Records contained in a dataset
━━━━━━━━

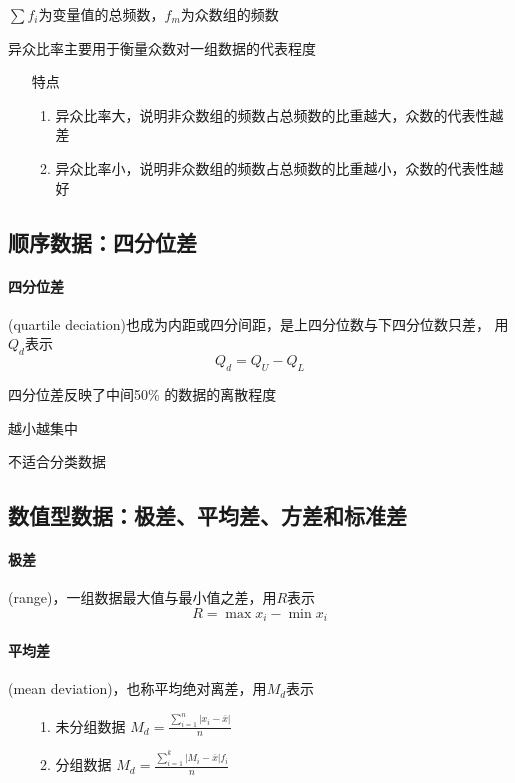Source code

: \documentclass[UTF8,10pt]{book}
\begin{document}
                $\sum f_i $为变量值的总频数，$f_m$为众数组的频数

                {\kaishu 异众比率主要用于衡量众数对一组数据的代表程度}
                    \begin{itemize}
                        \item [特点] {
                            \begin{enumerate}
                                \item 异众比率大，说明非众数组的频数占总频数的比重越大，众数的代表性越差
                                \item 异众比率小，说明非众数组的频数占总频数的比重越小，众数的代表性越好
                            \end{enumerate}
                        }
                    \end{itemize}

        \subsection{顺序数据：四分位差}
                \paragraph{四分位差} (quartile deciation)也成为内距或四分间距，是上四分位数与下四分位数只差，
                用$Q_d$表示
                $$ Q_d = Q_U - Q_L $$

                {\kaishu 四分位差反映了中间50\% 的数据的离散程度}

                {\kaishu 越小越集中}

                {\kaishu 不适合分类数据}

        \subsection{数值型数据：极差、平均差、方差和标准差}
                \paragraph{极差} (range)，一组数据最大值与最小值之差，用$R$表示
                $$ R = \max{x_i} - \min{x_i} $$

                \paragraph{平均差} (mean deviation)，也称平均绝对离差，用$M_d$表示
                \begin{itemize}
                    \item [] {
                        \begin{enumerate}
                            \item 未分组数据 $ M_d = \frac{\sum_{i=1}^n \left| x_i - \overline{x} \right|}{n} $
                            \item 分组数据 $ M_d = \frac{\sum_{i=1}^k \left| M_i - \overline{x} \right| f_i}{n} $
                        
                        \end{enumerate}
                    }
                \end{itemize}
                
\end{document}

━━━━━━━━

* [WHAT IS REQUIRED]
Say how many lines above contain the string "kaishu". Answer with the number only.

* [FINISHED EXERCISE]
4